Recording of June 2018: After Bach

Brad Mehldau: After Bach
Brad Mehldau, piano
Nonesuch 7559-79318-0 (CD). 2018. Robert Hurwitz, exec. prod.; Tom Korkidis, prod. coord.; Tom Lazarus, eng., mix, mastering; Brad Montgomery, mix. ADD? TT: 69:24
Performance *****
Sonics *****

That American jazz pianist Brad Mehldau has made a recording of J.S. Bach's music should come as no great surprise to anyone who's followed his extraordinarily varied career. In many ways, it seems a natural progression.

Having become one of the most important jazz pianists of this century, and dabbled in classical-flavored music, film scores, and even performances of popular music (by Oasis Soundgarden and Nick Drake, to name just a few of the artists he's covered), Mehldau has finally gotten around to recording this album of five pieces by one of the greatest keyboard improvisers in history. Mehldau's method here is to play a more or less straight version of a Bach prelude or fugue from The Well-Tempered Clavier, BWV 846–893, followed by his own "After Bach" reimagining of the same piece. All five Bach compositions are played surprisingly well by a pianist clearly intent on showing he's got the chops, and the understanding of Bach, to excel at this ambitious project. He puts his stamp on the album by opening and closing it with two originals inspired by Bach: "Before Bach: Benediction" and "Prayer for Healing."

The music of J.S. Bach has, of course, been connected to jazz music and players many times before. In the mid-1980s, John Lewis, of the Modern Jazz Quartet, recorded three albums based on Book I of The Well-Tempered Clavier. While the first of those records features straight renditions of the works, the following two contained looser improvisations based on Bach's epic work. French pianist Jacques Loussier has made a career of playing Bach in an idiosyncratic style. Mehldau's straight readings on this album are highly reminiscent of Keith Jarrett on his 1988 recording of WTC Book I (ECM). Going further back in jazz history, Charlie Parker's torrent of improvisational ideas seems to mirror Bach at his most unleashed. And over time, more than a few critics have found parallels between Bach's playing and the work of John Coltrane—most recently in a review of After Bach in the UK newspaper The Guardian.

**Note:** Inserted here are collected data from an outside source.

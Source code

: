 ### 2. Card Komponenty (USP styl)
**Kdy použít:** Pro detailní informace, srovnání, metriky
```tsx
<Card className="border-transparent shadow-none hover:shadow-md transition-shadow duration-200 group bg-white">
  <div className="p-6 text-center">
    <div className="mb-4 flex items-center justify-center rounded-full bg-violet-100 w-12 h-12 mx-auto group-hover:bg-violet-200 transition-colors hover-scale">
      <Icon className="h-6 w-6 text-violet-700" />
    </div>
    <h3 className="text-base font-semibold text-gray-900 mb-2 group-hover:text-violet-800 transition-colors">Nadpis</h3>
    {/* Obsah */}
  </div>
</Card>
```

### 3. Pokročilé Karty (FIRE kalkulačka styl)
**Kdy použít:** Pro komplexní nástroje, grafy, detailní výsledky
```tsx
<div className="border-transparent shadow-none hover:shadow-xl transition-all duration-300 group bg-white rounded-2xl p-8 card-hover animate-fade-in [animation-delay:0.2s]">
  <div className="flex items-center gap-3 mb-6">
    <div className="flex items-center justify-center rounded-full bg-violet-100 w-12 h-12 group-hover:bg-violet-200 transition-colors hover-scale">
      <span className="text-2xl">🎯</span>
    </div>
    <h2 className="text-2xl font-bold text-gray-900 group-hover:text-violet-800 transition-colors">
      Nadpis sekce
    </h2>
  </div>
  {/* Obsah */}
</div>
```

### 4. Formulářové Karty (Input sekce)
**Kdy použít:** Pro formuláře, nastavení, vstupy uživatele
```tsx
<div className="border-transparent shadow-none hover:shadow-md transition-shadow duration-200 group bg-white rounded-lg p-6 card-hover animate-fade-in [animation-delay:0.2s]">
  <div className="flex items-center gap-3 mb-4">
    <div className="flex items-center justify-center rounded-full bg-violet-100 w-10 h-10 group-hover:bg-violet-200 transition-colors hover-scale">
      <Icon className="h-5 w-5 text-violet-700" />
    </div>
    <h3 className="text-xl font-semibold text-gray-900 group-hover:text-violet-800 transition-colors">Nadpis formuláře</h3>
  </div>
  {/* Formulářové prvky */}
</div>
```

After Bach fits neatly into a career that has never been circumscribed by simple definitions. Much to Mehldau's credit, he's always been more interested in forward momentum and remaining curious and active, rather than in working within any single musical genre or tradition. In 2002, for instance, he released Largo, an album produced by Los Angeles–based power-pop guitarist and film composer Jon Brion. On Love Sublime (2006), soprano Renée Fleming sang Mehldau's settings of poems by such musical writers as Rainer Maria Rilke. In the past decade alone he's toured with jazz guitarist John Scofield, and formed a drums'n'bass–influenced duo with drummer Mark Guiliana.

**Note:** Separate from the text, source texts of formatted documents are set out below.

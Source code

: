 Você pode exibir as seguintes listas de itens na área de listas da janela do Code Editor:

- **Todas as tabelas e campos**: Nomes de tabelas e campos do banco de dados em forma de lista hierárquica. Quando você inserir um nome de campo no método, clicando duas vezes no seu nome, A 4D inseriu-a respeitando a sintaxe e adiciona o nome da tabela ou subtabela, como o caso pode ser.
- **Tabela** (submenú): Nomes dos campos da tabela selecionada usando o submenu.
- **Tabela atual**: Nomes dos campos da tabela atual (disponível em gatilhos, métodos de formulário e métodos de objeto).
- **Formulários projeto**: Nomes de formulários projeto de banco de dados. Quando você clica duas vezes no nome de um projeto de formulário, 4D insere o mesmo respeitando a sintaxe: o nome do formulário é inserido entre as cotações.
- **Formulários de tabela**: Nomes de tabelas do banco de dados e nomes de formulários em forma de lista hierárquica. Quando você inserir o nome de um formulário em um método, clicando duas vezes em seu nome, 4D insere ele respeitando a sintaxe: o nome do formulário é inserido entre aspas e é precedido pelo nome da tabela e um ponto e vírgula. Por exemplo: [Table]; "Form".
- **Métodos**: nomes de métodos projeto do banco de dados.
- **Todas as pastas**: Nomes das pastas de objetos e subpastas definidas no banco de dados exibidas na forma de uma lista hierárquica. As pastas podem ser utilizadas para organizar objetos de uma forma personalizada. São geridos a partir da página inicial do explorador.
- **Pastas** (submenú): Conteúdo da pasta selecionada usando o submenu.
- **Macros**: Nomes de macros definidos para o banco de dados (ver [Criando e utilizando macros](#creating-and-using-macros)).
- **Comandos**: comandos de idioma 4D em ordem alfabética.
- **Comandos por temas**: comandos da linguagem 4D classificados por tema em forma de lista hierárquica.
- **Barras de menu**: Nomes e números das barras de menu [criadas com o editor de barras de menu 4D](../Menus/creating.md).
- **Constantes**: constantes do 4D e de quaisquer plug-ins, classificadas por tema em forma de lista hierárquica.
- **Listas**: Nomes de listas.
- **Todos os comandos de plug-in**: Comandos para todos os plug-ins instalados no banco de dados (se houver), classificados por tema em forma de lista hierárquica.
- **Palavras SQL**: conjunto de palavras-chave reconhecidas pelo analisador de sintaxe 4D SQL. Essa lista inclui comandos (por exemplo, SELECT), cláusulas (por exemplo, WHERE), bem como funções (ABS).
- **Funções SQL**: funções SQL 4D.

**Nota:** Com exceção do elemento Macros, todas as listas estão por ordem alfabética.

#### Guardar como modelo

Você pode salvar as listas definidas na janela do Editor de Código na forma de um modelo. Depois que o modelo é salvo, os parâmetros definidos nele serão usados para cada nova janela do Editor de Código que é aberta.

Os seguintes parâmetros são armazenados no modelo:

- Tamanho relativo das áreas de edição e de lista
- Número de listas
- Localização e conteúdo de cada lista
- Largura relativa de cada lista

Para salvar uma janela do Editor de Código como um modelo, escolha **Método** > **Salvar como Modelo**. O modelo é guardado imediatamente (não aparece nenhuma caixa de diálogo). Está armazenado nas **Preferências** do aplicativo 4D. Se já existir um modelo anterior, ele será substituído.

In 2015, Mehldau received a commission—underwritten by Carnegie Hall, the Royal Conservatory of Music, the National Concert Hall, and Wigmore Hall—to compose new pieces based on Bach's music improvisations based on Bach, called Three Pieces After Bach, which he subsequently began performing and which formed the basis for this album.

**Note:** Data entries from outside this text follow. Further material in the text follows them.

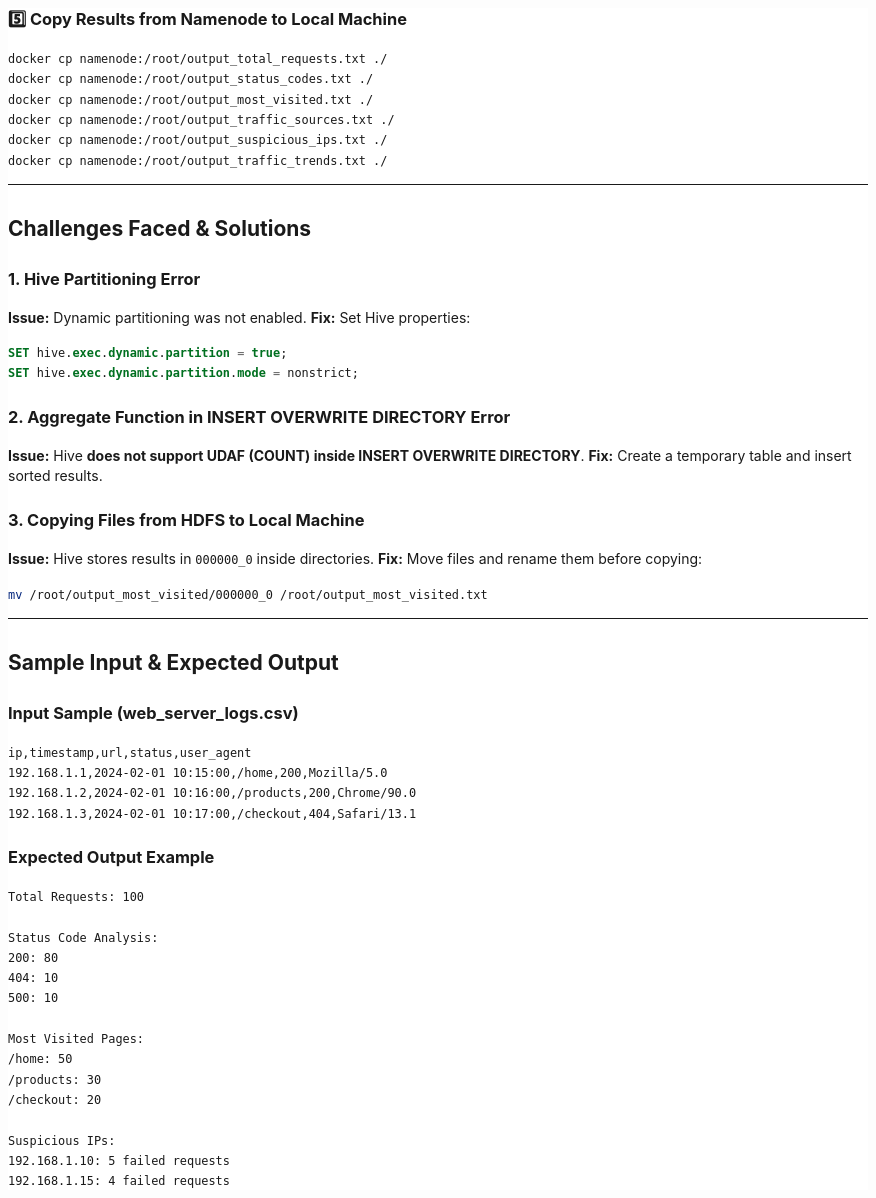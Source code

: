 ### **5️⃣ Copy Results from Namenode to Local Machine**
```bash
docker cp namenode:/root/output_total_requests.txt ./
docker cp namenode:/root/output_status_codes.txt ./
docker cp namenode:/root/output_most_visited.txt ./
docker cp namenode:/root/output_traffic_sources.txt ./
docker cp namenode:/root/output_suspicious_ips.txt ./
docker cp namenode:/root/output_traffic_trends.txt ./
```

---

## **Challenges Faced & Solutions**
### **1. Hive Partitioning Error**
**Issue:** Dynamic partitioning was not enabled.
**Fix:** Set Hive properties:
```sql
SET hive.exec.dynamic.partition = true;
SET hive.exec.dynamic.partition.mode = nonstrict;
```

### **2. Aggregate Function in INSERT OVERWRITE DIRECTORY Error**
**Issue:** Hive **does not support UDAF (COUNT) inside INSERT OVERWRITE DIRECTORY**.
**Fix:** Create a temporary table and insert sorted results.

### **3. Copying Files from HDFS to Local Machine**
**Issue:** Hive stores results in `000000_0` inside directories.
**Fix:** Move files and rename them before copying:
```bash
mv /root/output_most_visited/000000_0 /root/output_most_visited.txt
```

---

## **Sample Input & Expected Output**
### **Input Sample (web_server_logs.csv)**
```
ip,timestamp,url,status,user_agent
192.168.1.1,2024-02-01 10:15:00,/home,200,Mozilla/5.0
192.168.1.2,2024-02-01 10:16:00,/products,200,Chrome/90.0
192.168.1.3,2024-02-01 10:17:00,/checkout,404,Safari/13.1
```

### **Expected Output Example**
```
Total Requests: 100

Status Code Analysis:
200: 80
404: 10
500: 10

Most Visited Pages:
/home: 50
/products: 30
/checkout: 20

Suspicious IPs:
192.168.1.10: 5 failed requests
192.168.1.15: 4 failed requests
```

In terms of spirituality, as well as the skill and savvy of his playing, Mehldau clearly understands what makes Bach's music tick. The pianist's exacting contrapuntal technique, harmonic density, and often muted but still potent emotionality mirror those of the man he pays tribute to in this recording. The pianist Timo Andres, a Nonesuch label mate, may have summed it up best in his liner note: "There have always been elements of Mehldau's style that recall Bach, especially his densely woven voicing—but he's not striving to imitate or play dress-up. Rather, After Bach surveys their shared ground as keyboardists, improvisers and composers, making implicit parallels explicit."

Mehldau is also one of the many inheritors of Bach's nearly infallible sense of how musical improvisation can enhance rather than destroy an ordered sense of musical architecture. And while Mehldau's improvisations on After Bach may be a bit too loose and jazzy for classical-music purists, these ruminations—a trend in all of Mehldau's playing that may indeed be his strongest suit as a pianist —seem to be trying to work off whatever emotional contrail this modern pianist senses in the original composition.

Nowhere in this recording does that work better than in "After Bach: Ostinato," which follows a solemn reading of Fugue 16 in g, from WTC Book II, in which a grand and sweeping rhythmic sense takes over, and between repetitions of one note Mehldau uses the sustain pedal as he draws out emotions swirling behind the scenes of the original piece. As he spirals downward in an ever-slowing rhythm, the spaces between notes growing, "Ostinato" is finally enveloped in a silence that serves as a thrilling segue to Mehldau's "Prayer for Healing," a short melodic piece in the gray-and-sepia hues he prefers that nevertheless projects guarded hopefulness. Another highlight, this time more upbeat, vibrant, and jaunty, is "After Bach: Rondo," which follows Prelude 3 in C#, from Book I. Yet another track that drew me back again and again was Mehldau's beautiful reading of the Prelude 1 in C (Book II), in which a lighter touch on the keys, and a slightly more relaxed sense of rhythm than is present in most recordings of the original, give the music a previously unheard poignance. Throughout this recording, Mehldau's playing is moving and deeply inspired.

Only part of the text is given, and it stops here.